似顔絵は、高尚であってはならないと言ったが、かといって低俗でよいというわけではない。
「品性」という言葉が浮かぶ。
風刺画(カリカチュア)には、スカトロジーという下品どころではない表現もあるにはあるが、似顔絵には品性がなければならないと思う。
それは、直接的な表現を避けたり、人ではなく出来事を風刺したりすることから始まる。
「罪を憎んで、人を憎まず」という姿勢が大事だと思われる。
似顔絵で個性を出すのは難しい。
どのように描いたかでも個性は出るが、どのように見たかのほうが重要である。
ものの見方は「ぱじぼー」などを紹介したが、じーっと見ること以外の見方をしたのなら、それは個性といえるだろう。
けれど、個性とは「私は、こう描きたい」とか、「私には、こう見える」という主張でもあるから、じーっと見ることを極めても個性にはなると思う。
今までにないものの見方ができたのなら、それは個性を超えて、独創的と言えると思う。
最初は、ドラえもんの手のような丸でも、かまわないと思う。
そこから、親指だけ独立している手袋のように描けばよい。
最終的には、全部の指が描けるようになったほうがよいが、親指と他の指との区別がついているだけでも、手に見えてくるものだ。
手は美大の入試にも出るくらいなので、簡単には描けるようにはならないと思うが、顔とのバランスを考えて練習するのは、無駄ではないと思う。
輪郭線の正しい引き方というものはない。
図形や骨格を意識して線を引いていくということが考えられるが、もっと純粋に線を楽しんで引いてほしいというのが本音である。

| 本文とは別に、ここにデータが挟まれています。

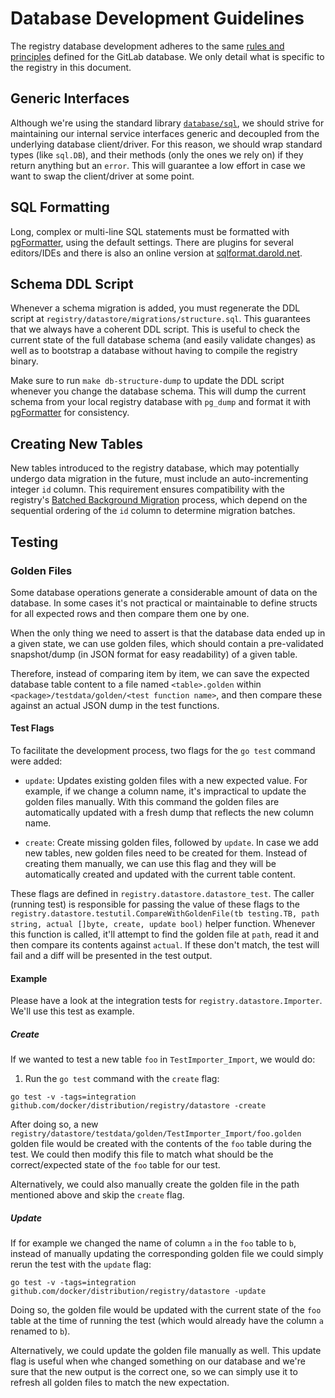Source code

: # Database Development Guidelines

The registry database development adheres to the same [rules and
principles](https://docs.gitlab.com/ee/development/database/) defined for the
GitLab database. We only detail what is specific to the registry in this document.

## Generic Interfaces

Although we're using the standard library
[`database/sql`](https://golang.org/pkg/database/sql/), we should strive for
maintaining our internal service interfaces generic and decoupled from the
underlying database client/driver. For this reason, we should wrap standard
types (like `sql.DB`), and their methods (only the ones we rely on) if they
return anything but an `error`. This will guarantee a low effort in case we want
to swap the client/driver at some point.

## SQL Formatting

Long, complex or multi-line SQL statements must be formatted with
[pgFormatter](https://github.com/darold/pgFormatter), using the default settings.
There are plugins for several editors/IDEs and there is also an online version at
[sqlformat.darold.net](http://sqlformat.darold.net/).

## Schema DDL Script

Whenever a schema migration is added, you must regenerate the DDL script at `registry/datastore/migrations/structure.sql`. This guarantees that we always have a coherent DDL script. This is useful to check the current state of the full database schema (and easily validate changes) as well as to bootstrap a database without having to compile the registry binary.

Make sure to run `make db-structure-dump` to update the DDL script whenever you change the database schema. This will dump the current schema from your local registry database with `pg_dump` and format it with [pgFormatter](https://github.com/darold/pgFormatter) for consistency.

## Creating New Tables

New tables introduced to the registry database, which may potentially undergo data migration in the future, must include an auto-incrementing integer `id` column. This requirement ensures compatibility with the registry's [Batched Background Migration](./spec/gitlab/database-background-migrations.md) process, which depend on the sequential ordering of the `id` column to determine migration batches.

## Testing

### Golden Files

Some database operations generate a considerable amount of data on the database.
In some cases it's not practical or maintainable to define structs for all
expected rows and then compare them one by one.

When the only thing we need to assert is that the database data ended up in a
given state, we can use golden files, which should contain a pre-validated
snapshot/dump (in JSON format for easy readability) of a given table.

Therefore, instead of comparing item by item, we can save the expected database
table content to a file named `<table>.golden` within
`<package>/testdata/golden/<test function name>`, and then compare these against
an actual JSON dump in the test functions.

#### Test Flags

To facilitate the development process, two flags for the `go test` command were
added:

- `update`: Updates existing golden files with a new expected value. For
  example, if we change a column name, it's impractical to update the golden
  files manually. With this command the golden files are automatically updated
  with a fresh dump that reflects the new column name.

- `create`: Create missing golden files, followed by `update`. In case we add
  new tables, new golden files need to be created for them. Instead of creating
  them manually, we can use this flag and they will be automatically created and
  updated with the current table content.

These flags are defined in `registry.datastore.datastore_test`. The caller
(running test) is responsible for passing the value of these flags to the
`registry.datastore.testutil.CompareWithGoldenFile(tb testing.TB, path string,
actual []byte, create, update bool)` helper function. Whenever this function is
called, it'll attempt to find the golden file at `path`, read it and then
compare its contents against `actual`. If these don't match, the test will fail
and a diff will be presented in the test output.

#### Example

Please have a look at the integration tests for `registry.datastore.Importer`.
We'll use this test as example.

##### Create

If we wanted to test a new table `foo` in `TestImporter_Import`, we would do:

1. Run the `go test` command with the `create` flag:

```
go test -v -tags=integration github.com/docker/distribution/registry/datastore -create
```

After doing so, a new
`registry/datastore/testdata/golden/TestImporter_Import/foo.golden` golden file
would be created with the contents of the `foo` table during the test. We could
then modify this file to match what should be the correct/expected state of the
`foo` table for our test.

Alternatively, we could also manually create the golden file in the path
mentioned above and skip the `create` flag.

##### Update

If for example we changed the name of column `a` in the `foo` table to `b`,
instead of manually updating the corresponding golden file we could simply rerun
the test with the `update` flag:

```
go test -v -tags=integration github.com/docker/distribution/registry/datastore -update
```

Doing so, the golden file would be updated with the current state of the `foo`
table at the time of running the test (which would already have the column `a`
renamed to `b`).

Alternatively, we could update the golden file manually as well. This update
flag is useful when whe changed something on our database and we're sure that
the new output is the correct one, so we can simply use it to refresh all golden
files to match the new expectation.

クロッキーのように、純粋に線を追えたのなら、それはよい線だと言える。
クロッキーとは、短時間のうちに対象を画面の上に定着させることを言う。
しかし、よい線と似ている線は違う。
似せるというのは、理屈の部分が多いので、感性で引いたよい線にはなりづらい。
記号のようになってしまう場合さえある。
けれど、あらゆる制約から逃れて自由な線が引けたのなら、それはよい線なのである。
子供のように無心で、子供のような線が引けたならと、私も早描き、クロッキーの練習をしている。